Verso una legge cantonale contro la violenza domestica

Anche il Ticino, come già fatto in altri cantoni, dovrà presto dotarsi di una legge cantonale ad hoc contro la violenza domestica. È quanto ha stabilito il Gran Consiglio dando luce verde all’unanimità al rapporto commissionale di Daria Lepori (PS) e Fiorenzo Dadò (Centro) con cui, sostanzialmente, è stata approvata l’iniziativa parlamentare formulata nel 2022 dalla deputata Roberta Soldati (UDC). Un’iniziativa che partiva da un semplice dato di fatto: dal 2021 il nostro cantone ha un suo Piano d’azione cantonale sulla violenza domestica, ma ad oggi manca ancora una legge specifica per sancirne i principi. Motivo per cui, appunto, tramite l’iniziativa si chiedeva al Consiglio di Stato di «creare, sull’esempio di altri cantoni (Neuchâtel, Ginevra e Zurigo) una base legale che codifichi la violenza domestica».
Come rilevato dall’iniziativista in aula, si tratta di un fenomeno «che ha raggiunto dimensioni tali da essere considerato una piaga sociale». Dati alla mano: «Da gennaio ad aprile di quest’anno, in Svizzera si sono registrati ben tredici femminicidi, quasi uno alla settimana». E riunire sotto un’unica legge i principi del Piano d’azione cantonale, ha dunque sottolineato a sostegno della proposta, «farà sì che le varie autorità coinvolte siano maggiormente coordinate». Un concetto ribadito anche dal co-relatore Fiorenzo Dadò: «La legge non risolve il problema, ma permette di affrontarlo meglio». Per il presidente del Centro, inoltre, si tratta di «un atto dovuto e un passo essenziale contro la lotta agli abusi». Un fenomeno che, ha chiosato, purtroppo resta oggi «ancora sommerso e nascosto». E per il quale occorre agire subito.

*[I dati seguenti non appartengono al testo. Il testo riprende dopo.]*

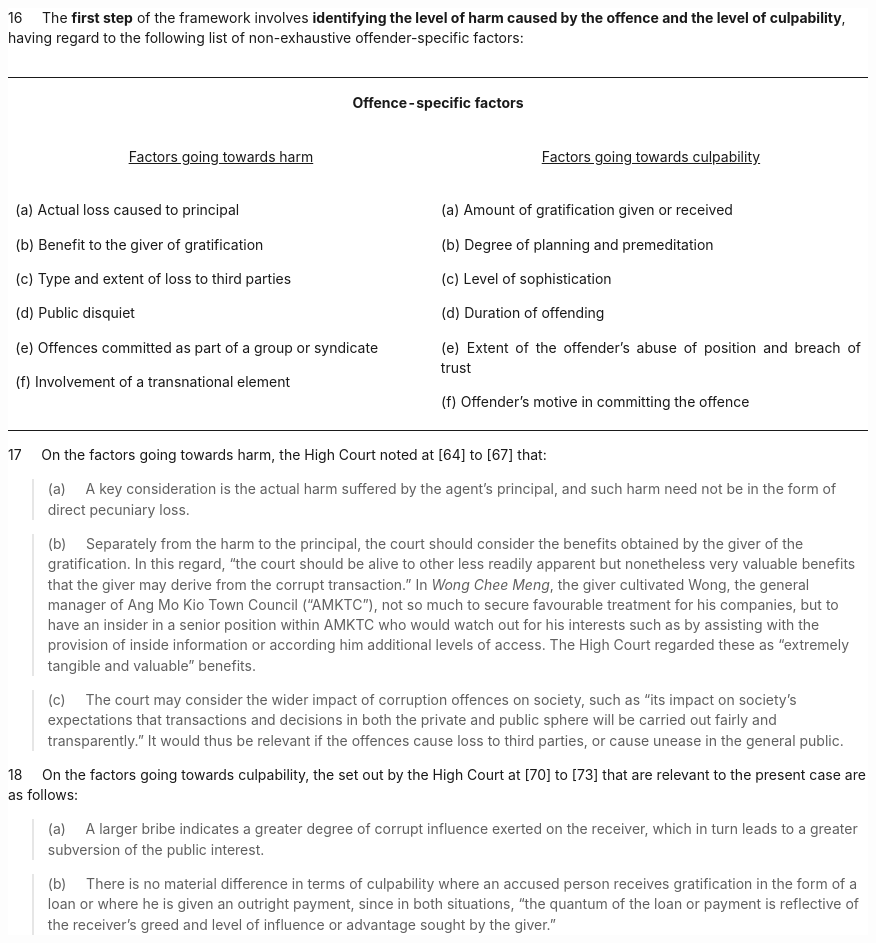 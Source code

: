 16     The **first step** of the framework involves **identifying the level of harm caused by the offence and the level of culpability**, having regard to the following list of non-exhaustive offender-specific factors:

<table align="left" cellpadding="0" cellspacing="0" class="Judg-2-tblr" frame="all" pgwide="1"><colgroup><col width="49.52%"> <col width="50.48%"> </colgroup><tbody><tr><td align="left" class="b" colspan="2" rowspan="1" valign="top"><p align="center" class="Table-Para-1"><b>Offence-specific factors</b></p></td></tr><tr><td align="left" class="r" rowspan="1" valign="top"><p align="center" class="Table-Para-1"><u>Factors going towards harm</u></p></td><td align="left" class="" rowspan="1" valign="top"><p align="center" class="Table-Para-1"><u>Factors going towards culpability</u></p></td></tr><tr><td align="left" class="r" rowspan="1" valign="top"><p align="justify" class="Table-Para-1">(a) Actual loss caused to principal</p><p align="justify" class="Table-Para-1">(b) Benefit to the giver of gratification</p><p align="justify" class="Table-Para-1">(c) Type and extent of loss to third parties</p><p align="justify" class="Table-Para-1">(d) Public disquiet</p><p align="justify" class="Table-Para-1">(e) Offences committed as part of a group or syndicate</p><p align="justify" class="Table-Para-1">(f) Involvement of a transnational element</p></td><td align="left" class="" rowspan="1" valign="top"><p align="justify" class="Table-Para-1">(a) Amount of gratification given or received</p><p align="justify" class="Table-Para-1">(b) Degree of planning and premeditation</p><p align="justify" class="Table-Para-1">(c) Level of sophistication</p><p align="justify" class="Table-Para-1">(d) Duration of offending</p><p align="justify" class="Table-Para-1">(e) Extent of the offender’s abuse of position and breach of trust</p><p align="justify" class="Table-Para-1">(f) Offender’s motive in committing the offence</p></td></tr></tbody></table>

  
  

17     On the factors going towards harm, the High Court noted at \[64\] to \[67\] that:

> (a)     A key consideration is the actual harm suffered by the agent’s principal, and such harm need not be in the form of direct pecuniary loss.

> (b)     Separately from the harm to the principal, the court should consider the benefits obtained by the giver of the gratification. In this regard, “the court should be alive to other less readily apparent but nonetheless very valuable benefits that the giver may derive from the corrupt transaction.” In _Wong Chee Meng_, the giver cultivated Wong, the general manager of Ang Mo Kio Town Council (“AMKTC”), not so much to secure favourable treatment for his companies, but to have an insider in a senior position within AMKTC who would watch out for his interests such as by assisting with the provision of inside information or according him additional levels of access. The High Court regarded these as “extremely tangible and valuable” benefits.

> (c)     The court may consider the wider impact of corruption offences on society, such as “its impact on society’s expectations that transactions and decisions in both the private and public sphere will be carried out fairly and transparently.” It would thus be relevant if the offences cause loss to third parties, or cause unease in the general public.

18     On the factors going towards culpability, the set out by the High Court at \[70\] to \[73\] that are relevant to the present case are as follows:

> (a)     A larger bribe indicates a greater degree of corrupt influence exerted on the receiver, which in turn leads to a greater subversion of the public interest.

> (b)     There is no material difference in terms of culpability where an accused person receives gratification in the form of a loan or where he is given an outright payment, since in both situations, “the quantum of the loan or payment is reflective of the receiver’s greed and level of influence or advantage sought by the giver.”


[^1]: PS1.
[^2]: P3.
[^3]: P3, paras 15 – 27.
[^4]: P3, paras 10 – 14.
[^5]: P3, paras 28 – 29.
[^6]: P3, paras 38 – 44.
[^7]: D1.
[^8]: D1, paras 20 – 27.
[^9]: D1, paras 28 – 29.
[^10]: D1, paras 30 – 31.
[^11]: D1, paras 33 – 36.
[^12]: D1, paras 51, 53 and 56.
[^13]: D1, para 57.
[^14]: D1, paras 58 – 60.
[^15]: D1, paras 62 – 67.
[^16]: D1, para 67.
[^17]: D1, para 68.
[^18]: Notes of Evidence (“NE”), 7 May 2021, pages 27, 36 to 40.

Non a caso, lo stesso Dadò ha ricordato che nel rapporto commissionale è stato messo un termine temporale al Consiglio di Stato per presentare la legge, che andrà elaborata entro il 25 novembre di quest’anno. Data che coincide con la Giornata internazionale per l’eliminazione della violenza contro le donne. A intervenire a nome dell’altra co-relatrice del rapporto (assente giustificata) è stata la deputata Simona Genini (PLR), la quale ha parlato di «un fenomeno detestabile», di una vera e propria «piaga sociale». Genini, poi, ha ricordato che «la donna non è l’unica vittima di questo fenomeno: ci sono i figli, la famiglia intera».
«Ma non siamo stati fermi»
Da parte sua, il direttore del Dipartimento delle istituzioni Norman Gobbi ha difeso l’operato del Governo. «Sentendo la discussione, sembra che finora in questo cantone non sia stato fatto nulla». Invece, «siamo tra le realtà che si sono mobilitate maggiormente negli ultimi anni». Nonostante ciò, ha evidenziato, «daremo seguito alla richiesta del Parlamento. Ma calma e gesso sulle tempistiche: se volete un processo partecipativo, e soprattutto non di riassuntivo ma che dia strumenti in più, servirà tempo». Una posizione ribadita anche dal direttore del Dipartimento sanità e socialità Raffaele De Rosa, il quale, pur comprendendo la data simbolica del 25 novembre, ha spiegato che «l’importante è che esca una buona legge». Per la cui elaborazione, ha aggiunto, «sarà fondamentale il confronto con la Commissione e l’iniziativista per capire bene l’impostazione desiderata».